Pero la razón de la renuencia de los indígenas no era tan simple y podría haberse basado, más bien, en el hecho de que al cambiar de residencia pasarían a servidumbre, pues debían construir la ciudad y las casas de los principales sin paga, según datos de la investigación de Ofelia Columba Déleon Meléndez, recopilados en el tomo de Tradiciones Guatemaltecas, titulado La feria de Jocotenango en la ciudad de Guatemala: Una aproximación histórica y etnográfica, del Instituto de Estudios Folclóricos de la Usac.
Nueva etapa
Fue hasta 1801, cuando la ciudad ya prosperaba, que volvió a celebrarse la feria en el área de Jocotenango. El Archivo General de la Nación conserva un mapa de la capital datado en 1842 en el que ya se observa la ciudad con sus 13 cantones y un barrio aledaño, Jocotenango.
En esa época surgieron las primeras quejas de los vecinos, por la extensión del área de la feria, así como por el ruido que producía.
Domingo Juarros, religioso con vocación de historiador, retrató su versión de la actividad en su Compendio de la historia de la Ciudad de Guatemala (1809), describiendo una feria de caballos, mulas y muchas mercancías a la que concurría gran número de gentes.
El cronista de la Ciudad, Miguel Álvarez, agrega que negociar el ganado era una prioridad para las clases privilegiadas, pues era una de las principales actividades económicas del país, y por lo tanto, la feria la tomaba como razón principal.
El escritor Antonio Batres Jáuregui (1847-1929) recuerda añorados pasajes de su infancia generados por sus vivencias en el barrio y la celebración de la feria, que era “centro de ventas y recreo social”.
Describió que sus habitantes eran unos mil 500, albañiles los hombres, y chichiguas o nodrizas las mujeres, la sencilla iglesia, y la plaza donde se imponía una gran ceiba.
“En el humilde templo figuraba una colosal escultura labrada en cedro y traída de La Antigua Guatemala, representando al Eterno Padre, en legendaria efigie de milagrosa fama, pero de ningún gusto estético. Creo que la tosca imagen aún se conserva en San Sebastián.

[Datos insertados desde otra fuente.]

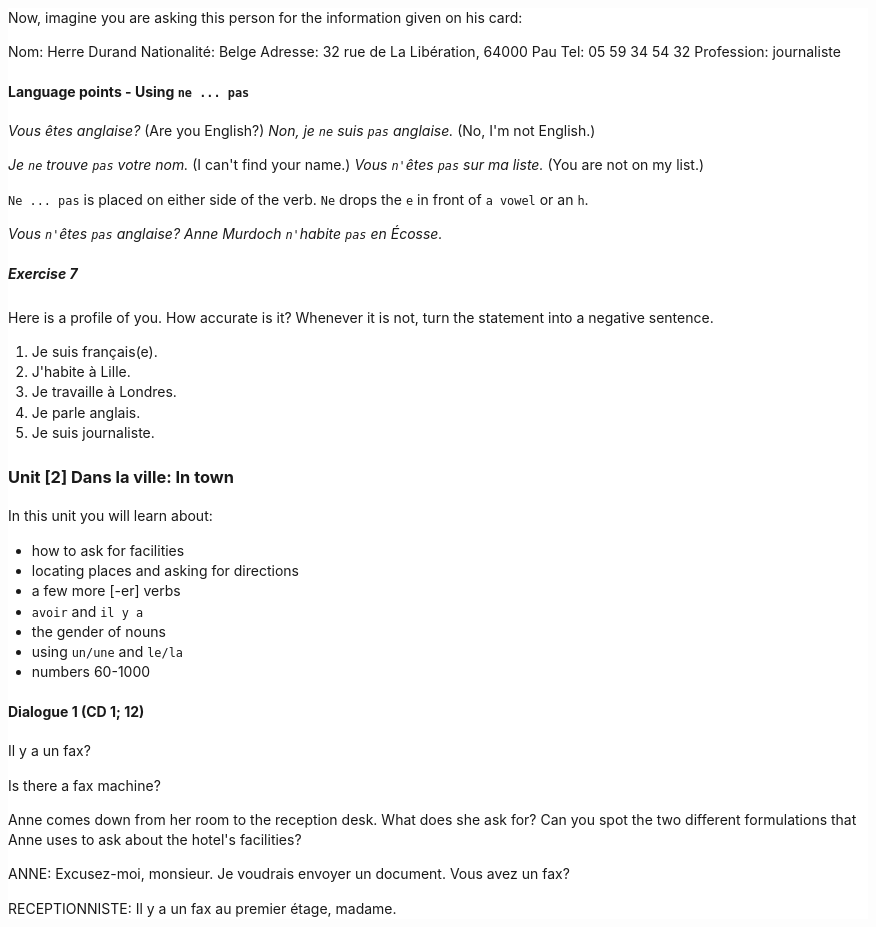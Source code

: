 Now, imagine you are asking this person for the information given on his card:

Nom: Herre Durand
Nationalité: Belge
Adresse: 32 rue de La Libération, 64000 Pau
Tel: 05 59 34 54 32
Profession: journaliste

#### Language points - Using `ne ... pas`

_Vous êtes anglaise?_ (Are you English?)
_Non, je `ne` suis `pas` anglaise._ (No, I'm not English.)

_Je `ne` trouve `pas` votre nom._ (I can't find your name.)
_Vous `n'`êtes `pas` sur ma liste._ (You are not on my list.)

`Ne ... pas` is placed on either side of the verb. `Ne` drops the `e` in front of `a vowel` or an `h`.

_Vous `n'`êtes `pas` anglaise?_
_Anne Murdoch `n'`habite `pas` en Écosse._

##### Exercise 7

Here is a profile of you. How accurate is it? Whenever it is not, turn the statement into a negative sentence.

1. Je suis français(e).
2. J'habite à Lille.
3. Je travaille à Londres.
4. Je parle anglais.
5. Je suis journaliste.

### Unit [2] Dans la ville: In town

In this unit you will learn about:

- how to ask for facilities
- locating places and asking for directions
- a few more [-er] verbs
- `avoir` and `il y a`
- the gender of nouns
- using `un/une` and `le/la`
- numbers 60-1000

#### Dialogue 1 (CD 1; 12)

Il y a un fax?

Is there a fax machine?

Anne comes down from her room to the reception desk. What does she ask for? Can you spot the two different formulations that Anne uses to ask about the hotel's facilities?

ANNE: Excusez-moi, monsieur. Je voudrais envoyer un document. Vous avez un fax?

RECEPTIONNISTE: Il y a un fax au premier étage, madame.
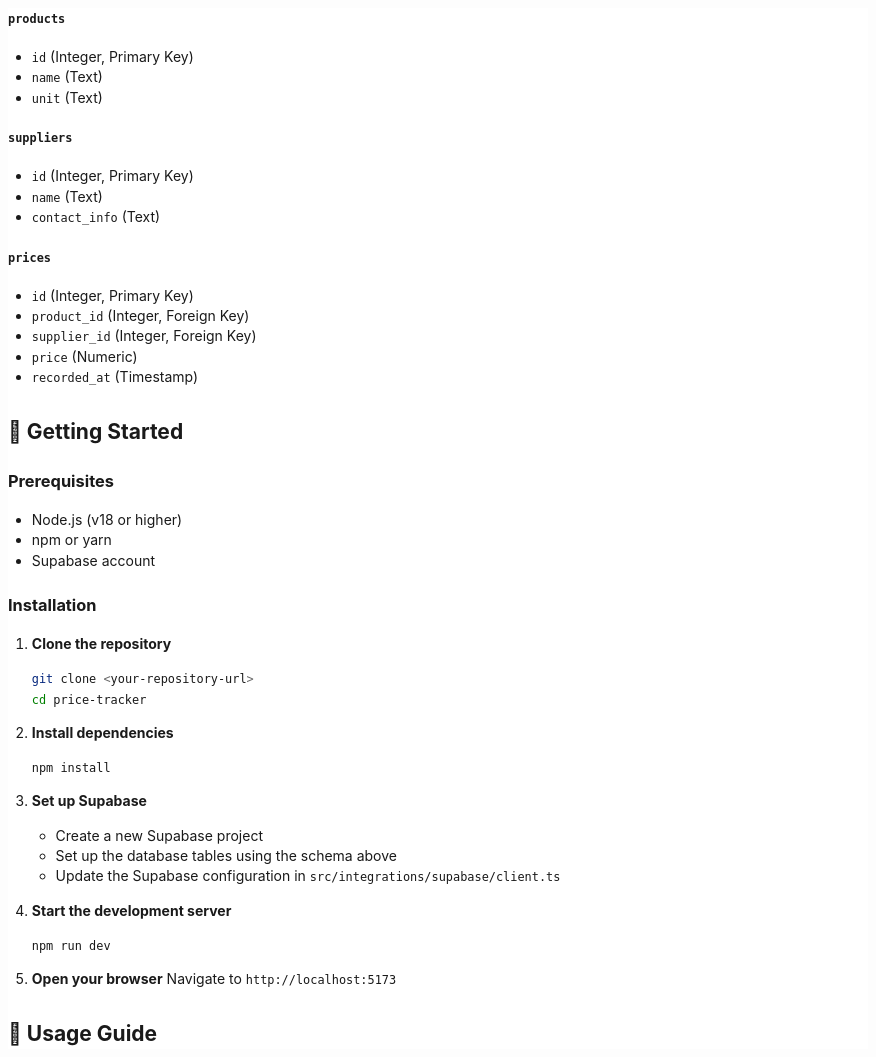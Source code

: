 #### `products`
- `id` (Integer, Primary Key)
- `name` (Text)
- `unit` (Text)

#### `suppliers`
- `id` (Integer, Primary Key)
- `name` (Text)
- `contact_info` (Text)

#### `prices`
- `id` (Integer, Primary Key)
- `product_id` (Integer, Foreign Key)
- `supplier_id` (Integer, Foreign Key)
- `price` (Numeric)
- `recorded_at` (Timestamp)

## 🚀 Getting Started

### Prerequisites

- Node.js (v18 or higher)
- npm or yarn
- Supabase account

### Installation

1. **Clone the repository**
   ```bash
   git clone <your-repository-url>
   cd price-tracker
   ```

2. **Install dependencies**
   ```bash
   npm install
   ```

3. **Set up Supabase**
   - Create a new Supabase project
   - Set up the database tables using the schema above
   - Update the Supabase configuration in `src/integrations/supabase/client.ts`

4. **Start the development server**
   ```bash
   npm run dev
   ```

5. **Open your browser**
   Navigate to `http://localhost:5173`

## 📱 Usage Guide
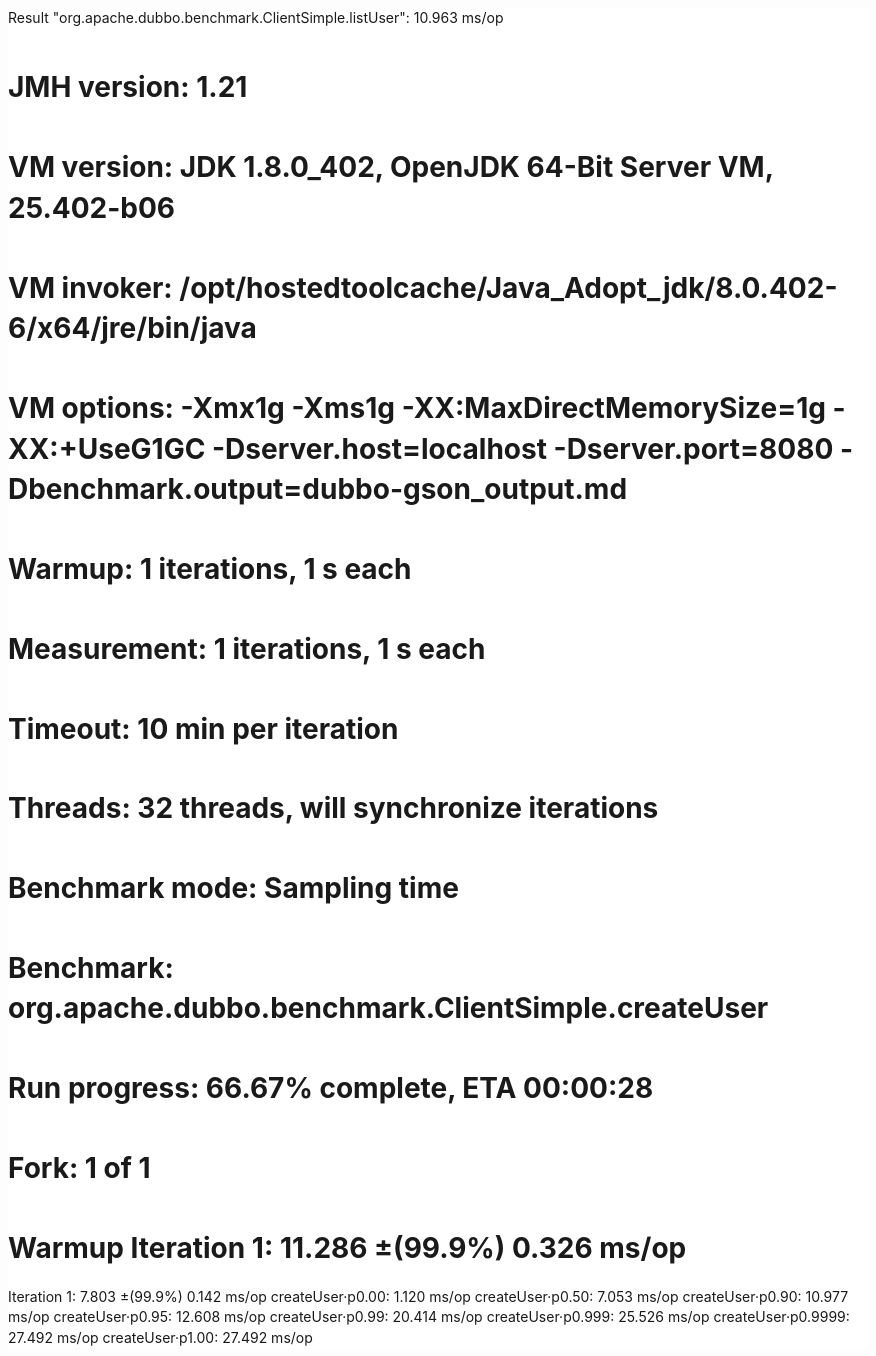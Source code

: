 
Result "org.apache.dubbo.benchmark.ClientSimple.listUser":
  10.963 ms/op


# JMH version: 1.21
# VM version: JDK 1.8.0_402, OpenJDK 64-Bit Server VM, 25.402-b06
# VM invoker: /opt/hostedtoolcache/Java_Adopt_jdk/8.0.402-6/x64/jre/bin/java
# VM options: -Xmx1g -Xms1g -XX:MaxDirectMemorySize=1g -XX:+UseG1GC -Dserver.host=localhost -Dserver.port=8080 -Dbenchmark.output=dubbo-gson_output.md
# Warmup: 1 iterations, 1 s each
# Measurement: 1 iterations, 1 s each
# Timeout: 10 min per iteration
# Threads: 32 threads, will synchronize iterations
# Benchmark mode: Sampling time
# Benchmark: org.apache.dubbo.benchmark.ClientSimple.createUser

# Run progress: 66.67% complete, ETA 00:00:28
# Fork: 1 of 1
# Warmup Iteration   1: 11.286 ±(99.9%) 0.326 ms/op
Iteration   1: 7.803 ±(99.9%) 0.142 ms/op
                 createUser·p0.00:   1.120 ms/op
                 createUser·p0.50:   7.053 ms/op
                 createUser·p0.90:   10.977 ms/op
                 createUser·p0.95:   12.608 ms/op
                 createUser·p0.99:   20.414 ms/op
                 createUser·p0.999:  25.526 ms/op
                 createUser·p0.9999: 27.492 ms/op
                 createUser·p1.00:   27.492 ms/op
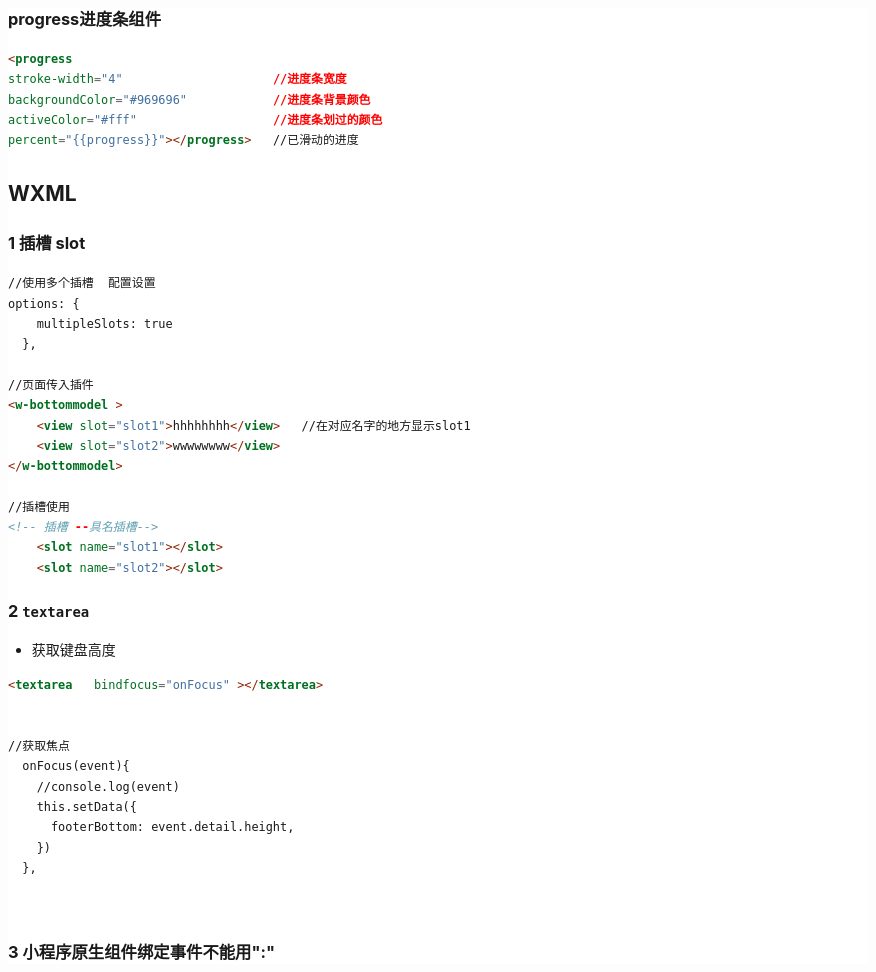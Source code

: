###  progress进度条组件 

```html
<progress 
stroke-width="4"                     //进度条宽度
backgroundColor="#969696"            //进度条背景颜色
activeColor="#fff" 					 //进度条划过的颜色
percent="{{progress}}"></progress>   //已滑动的进度
```

##  WXML

### 1 插槽 slot

```html
//使用多个插槽  配置设置
options: {
    multipleSlots: true
  },
  
//页面传入插件
<w-bottommodel >
    <view slot="slot1">hhhhhhhh</view>   //在对应名字的地方显示slot1
    <view slot="slot2">wwwwwwww</view>
</w-bottommodel>

//插槽使用
<!-- 插槽 --具名插槽-->
    <slot name="slot1"></slot>
    <slot name="slot2"></slot>
```

### 2 `textarea  `

* 获取键盘高度

```html
<textarea   bindfocus="onFocus" ></textarea>
            
            
//获取焦点
  onFocus(event){
    //console.log(event)
    this.setData({
      footerBottom: event.detail.height,
    })
  },
  
 
```

### 3 小程序原生组件绑定事件不能用":"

Los indios jocotecos deben haber encontrado en la monumental escultura mucho de lo primitivo de sus abruptos ídolos”, comenta.
Nunca en la feria, aun desde Milla, se han dejado de escuchar las frases que brotan de la idiosincrasia guatemalteca: “Más hubo el año pasado”, “todo ha estado carísimo”, “esto ha estado desierto”, “pensé que no iba a ver un traje como el mío y he visto seis”, “mucha gente”, “jamás olvidaré este día”, que contrastan en el tiempo con las citadas por Déleon: “Pase adelante amorcito”, “¿qué va a querer chula”, “reina, tenemos mesas”; todas ellas parte de la tradición guatemalteca de agosto.